Marathe SP, Bell D, Betts K, Sayed S, Dunne B, Ward C, Whight C, Jalali H, Venugopal P, Andrews D, Alphonso N.
Eur J Cardiothorac Surg. 2019 Feb 7. doi: 10.1093/ejcts/ezz021. [Epub ahead of print]
Select Item 30729809
- In this retrospective study of right ventricular outflow tract reconstruction, Freestyle valves and pulmonary homograft exhibited similar freedom from reintervention and structural valve degeneration up to 10 years after placement. Beyond 10 years, the pulmonary homografts exhibited better performance in these categories.
- However, it is difficult to compare results from this and other small studies that utilize a limited number of available conduits with varying techniques.
Commentary from Dr. Jeremy Herrmann (Indianapolis), section editor of Congenital Heart Surgery Journal Watch: The discussion about which conduit for right ventricular outflow tract reconstruction remains undecided. Evidence continues to slowly grow, but long-term data for the Freestyle porcine aortic valve use for pulmonary valve position are limited. In this study, the group from University of Queensland in Brisbane, Australia, provides a comparison of longer term outcomes of patients <20 years who underwent pulmonary valve replacement (PVR) with either a pulmonary homograft or Freestyle valve.
The authors primarily analyzed freedom from reintervention (surgical and/or catheter-based) and structural valve degeneration (peak gradient greater than 50 mm Hg and/or more that moderate pulmonary regurgitation). A total of 215 patients were included, 163 in the homograft group and 52 in the Freestyle group. The median follow-up was similar for both groups at approximately 8 years. Tetralogy of Fallot was the most common underlying diagnosis in both categories.
Compared to the Freestyle group, patients in the homograft group were younger (14.1 versus 10.2 years) and received conduits with a lower z-score (0.4 versus 1.5). Freedom from reintervention at 5, 10, and 15 years for the homograft group was 96%, 88%, and 81% and for the Freestyle group, 98%, 89%, and 31%. Freedom from structural valve degeneration at 5, 10, and 15 years for the homograft group was 92%, 87%, and 77% and for the Freestyle group, 96%, 80%, and 14%.
The two conduits exhibited overall similar performance up to 10 years after placement then appeared to diverge with more structural valve degeneration and reinterventions in the Freestyle group. A similar pattern was seen when propensity matching was used for 27 pairs of patients. The authors also observed that homografts fared better in an orthotopic position versus heterotopic position and that oversizing Freestyle valves did not affect later performance.
This retrospective, single-center study with mid-term follow-up offers additional insight into how well different conduits perform over time. There are several unanswered questions that could help to understand other implications of these findings:
- How did the conduits fail (e.g., due to distal anastomotic stenosis)?
- How were conduits selected, and was there any change in conduit preference over time?
- When the conduits did fail, were patients more likely to be able to undergo transcatheter PVR with either conduit type?

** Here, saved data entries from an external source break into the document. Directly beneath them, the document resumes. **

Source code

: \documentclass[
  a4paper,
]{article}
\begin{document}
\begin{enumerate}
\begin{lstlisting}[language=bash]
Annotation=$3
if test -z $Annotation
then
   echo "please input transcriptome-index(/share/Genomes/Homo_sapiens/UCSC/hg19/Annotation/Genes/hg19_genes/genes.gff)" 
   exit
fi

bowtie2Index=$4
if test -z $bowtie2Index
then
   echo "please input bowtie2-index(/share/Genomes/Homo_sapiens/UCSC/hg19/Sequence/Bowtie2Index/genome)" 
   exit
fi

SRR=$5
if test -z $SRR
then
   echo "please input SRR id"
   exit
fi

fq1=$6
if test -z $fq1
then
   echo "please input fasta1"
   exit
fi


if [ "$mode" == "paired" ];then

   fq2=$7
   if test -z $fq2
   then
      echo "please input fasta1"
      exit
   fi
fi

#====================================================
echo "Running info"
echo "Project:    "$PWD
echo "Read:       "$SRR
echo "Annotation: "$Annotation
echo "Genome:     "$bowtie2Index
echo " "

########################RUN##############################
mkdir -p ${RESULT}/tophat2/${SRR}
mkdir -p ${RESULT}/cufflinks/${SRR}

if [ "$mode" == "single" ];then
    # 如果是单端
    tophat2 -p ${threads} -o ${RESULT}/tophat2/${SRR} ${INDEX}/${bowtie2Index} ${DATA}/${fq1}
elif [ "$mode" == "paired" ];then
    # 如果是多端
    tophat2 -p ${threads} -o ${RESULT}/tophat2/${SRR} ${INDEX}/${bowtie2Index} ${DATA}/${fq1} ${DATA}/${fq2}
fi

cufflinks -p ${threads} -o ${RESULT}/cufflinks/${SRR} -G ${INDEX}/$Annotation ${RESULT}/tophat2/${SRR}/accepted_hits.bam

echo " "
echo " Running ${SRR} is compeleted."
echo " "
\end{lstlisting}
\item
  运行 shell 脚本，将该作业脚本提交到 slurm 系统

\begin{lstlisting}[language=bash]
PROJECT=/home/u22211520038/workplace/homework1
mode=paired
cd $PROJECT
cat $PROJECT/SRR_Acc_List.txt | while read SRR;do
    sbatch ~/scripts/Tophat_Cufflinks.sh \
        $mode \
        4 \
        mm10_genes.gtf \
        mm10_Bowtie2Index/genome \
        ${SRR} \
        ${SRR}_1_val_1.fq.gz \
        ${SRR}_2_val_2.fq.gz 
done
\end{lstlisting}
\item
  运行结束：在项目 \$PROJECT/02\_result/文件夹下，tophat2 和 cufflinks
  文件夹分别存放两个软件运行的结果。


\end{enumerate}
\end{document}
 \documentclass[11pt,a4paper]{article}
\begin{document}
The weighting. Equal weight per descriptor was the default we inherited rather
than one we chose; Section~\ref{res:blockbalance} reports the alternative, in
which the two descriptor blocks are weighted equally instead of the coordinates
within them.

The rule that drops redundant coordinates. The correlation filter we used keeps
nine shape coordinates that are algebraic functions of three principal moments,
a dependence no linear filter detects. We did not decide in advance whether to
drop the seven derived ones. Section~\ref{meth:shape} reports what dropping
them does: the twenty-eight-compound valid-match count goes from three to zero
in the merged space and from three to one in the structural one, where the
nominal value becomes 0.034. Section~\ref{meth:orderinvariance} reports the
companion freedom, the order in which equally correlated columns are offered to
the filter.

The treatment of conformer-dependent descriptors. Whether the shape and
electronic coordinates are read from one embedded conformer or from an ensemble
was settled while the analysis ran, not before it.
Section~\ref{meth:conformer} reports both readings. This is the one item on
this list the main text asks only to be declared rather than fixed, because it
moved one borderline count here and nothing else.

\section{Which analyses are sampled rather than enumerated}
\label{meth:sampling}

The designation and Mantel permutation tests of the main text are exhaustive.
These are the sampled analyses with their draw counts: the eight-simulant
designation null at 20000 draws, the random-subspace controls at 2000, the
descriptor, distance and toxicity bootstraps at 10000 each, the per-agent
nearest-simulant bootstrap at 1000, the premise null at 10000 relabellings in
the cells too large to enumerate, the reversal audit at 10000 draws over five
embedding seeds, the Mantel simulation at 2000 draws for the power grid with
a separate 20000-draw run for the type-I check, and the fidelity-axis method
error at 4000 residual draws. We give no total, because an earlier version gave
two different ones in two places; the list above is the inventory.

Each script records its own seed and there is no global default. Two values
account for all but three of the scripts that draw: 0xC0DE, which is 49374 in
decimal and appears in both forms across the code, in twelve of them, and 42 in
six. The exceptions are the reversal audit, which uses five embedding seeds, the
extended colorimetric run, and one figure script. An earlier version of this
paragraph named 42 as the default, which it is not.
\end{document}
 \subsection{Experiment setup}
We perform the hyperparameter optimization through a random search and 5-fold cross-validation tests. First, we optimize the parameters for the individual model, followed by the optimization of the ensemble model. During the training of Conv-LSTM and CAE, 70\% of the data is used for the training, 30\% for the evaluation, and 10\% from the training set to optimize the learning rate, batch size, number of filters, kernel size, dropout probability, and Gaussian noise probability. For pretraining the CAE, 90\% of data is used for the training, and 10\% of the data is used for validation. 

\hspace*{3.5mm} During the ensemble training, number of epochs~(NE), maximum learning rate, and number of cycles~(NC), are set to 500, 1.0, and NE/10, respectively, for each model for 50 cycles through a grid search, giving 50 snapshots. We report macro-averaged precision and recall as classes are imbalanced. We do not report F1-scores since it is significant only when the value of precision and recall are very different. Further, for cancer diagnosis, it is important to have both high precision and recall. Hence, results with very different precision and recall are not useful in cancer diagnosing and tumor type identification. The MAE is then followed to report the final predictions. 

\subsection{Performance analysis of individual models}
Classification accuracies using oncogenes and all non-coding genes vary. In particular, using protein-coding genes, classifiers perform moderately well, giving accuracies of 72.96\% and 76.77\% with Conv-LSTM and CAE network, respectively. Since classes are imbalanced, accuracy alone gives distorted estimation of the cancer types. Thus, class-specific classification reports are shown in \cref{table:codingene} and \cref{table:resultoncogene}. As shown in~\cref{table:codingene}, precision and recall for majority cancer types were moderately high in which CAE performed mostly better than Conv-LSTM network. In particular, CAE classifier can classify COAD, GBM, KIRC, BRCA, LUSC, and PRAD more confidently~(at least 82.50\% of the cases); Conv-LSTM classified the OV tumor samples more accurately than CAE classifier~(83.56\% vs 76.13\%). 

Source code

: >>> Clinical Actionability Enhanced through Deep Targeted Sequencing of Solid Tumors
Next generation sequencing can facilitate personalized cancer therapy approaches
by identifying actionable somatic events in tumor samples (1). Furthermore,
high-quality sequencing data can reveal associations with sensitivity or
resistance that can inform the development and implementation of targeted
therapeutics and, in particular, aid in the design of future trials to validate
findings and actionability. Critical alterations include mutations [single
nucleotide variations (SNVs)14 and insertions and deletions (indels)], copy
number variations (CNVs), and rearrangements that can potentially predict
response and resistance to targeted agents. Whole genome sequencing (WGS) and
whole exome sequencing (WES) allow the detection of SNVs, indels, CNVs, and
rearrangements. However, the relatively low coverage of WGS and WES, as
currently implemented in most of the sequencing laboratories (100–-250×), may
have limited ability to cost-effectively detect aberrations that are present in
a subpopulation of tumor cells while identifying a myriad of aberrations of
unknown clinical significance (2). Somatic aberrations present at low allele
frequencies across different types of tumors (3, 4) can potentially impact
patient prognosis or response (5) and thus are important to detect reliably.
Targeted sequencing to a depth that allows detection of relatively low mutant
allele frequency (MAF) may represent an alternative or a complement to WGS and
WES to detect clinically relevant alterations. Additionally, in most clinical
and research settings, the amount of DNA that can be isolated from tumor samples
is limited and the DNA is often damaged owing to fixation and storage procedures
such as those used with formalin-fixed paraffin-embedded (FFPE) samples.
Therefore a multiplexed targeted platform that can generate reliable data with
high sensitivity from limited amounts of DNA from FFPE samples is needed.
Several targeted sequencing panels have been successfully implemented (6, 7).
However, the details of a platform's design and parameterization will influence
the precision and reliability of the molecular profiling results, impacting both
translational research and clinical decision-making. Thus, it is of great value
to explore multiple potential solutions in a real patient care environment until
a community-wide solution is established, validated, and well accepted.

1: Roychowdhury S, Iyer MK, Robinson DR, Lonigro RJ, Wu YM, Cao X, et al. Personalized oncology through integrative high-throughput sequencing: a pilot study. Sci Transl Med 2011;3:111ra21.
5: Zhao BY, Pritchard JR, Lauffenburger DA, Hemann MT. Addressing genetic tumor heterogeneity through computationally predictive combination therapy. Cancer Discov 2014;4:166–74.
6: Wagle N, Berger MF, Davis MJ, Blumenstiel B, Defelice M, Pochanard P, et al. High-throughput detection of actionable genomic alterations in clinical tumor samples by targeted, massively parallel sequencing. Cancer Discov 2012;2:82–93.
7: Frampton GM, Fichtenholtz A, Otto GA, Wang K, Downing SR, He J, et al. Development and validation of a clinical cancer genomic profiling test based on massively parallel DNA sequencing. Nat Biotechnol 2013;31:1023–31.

As with most other studies of this topic, the present study is not comprehensive. Importantly, no bovine jugular venous conduits were used. At our center, we prefer to use bovine jugular venous conduits in patients less than 18 years of age and Freestyle valves in adult patients undergoing PVR. We agree with the authors in that stentless valves generally outperform stented valves in the pulmonary position. Additionally, when it is necessary to use a pulmonary homograft, we prefer those that have been decellularized. In our experience, these have demonstrated improved durability possibly due to a reduced recipient immune response.
This study further demonstrates the considerable inter-institutional practice variation with conduit selection. The debate of the optimal conduit for right ventricular outflow tract remains undecided. Given the nuances of conduit characteristics and implant techniques, it may be difficult to absolutely compare results between institutions. Combining the experience of multiple centers may be necessary to capture a broader estimation of the long-term performance of the available conduits for right ventricular outflow tract reconstruction, however.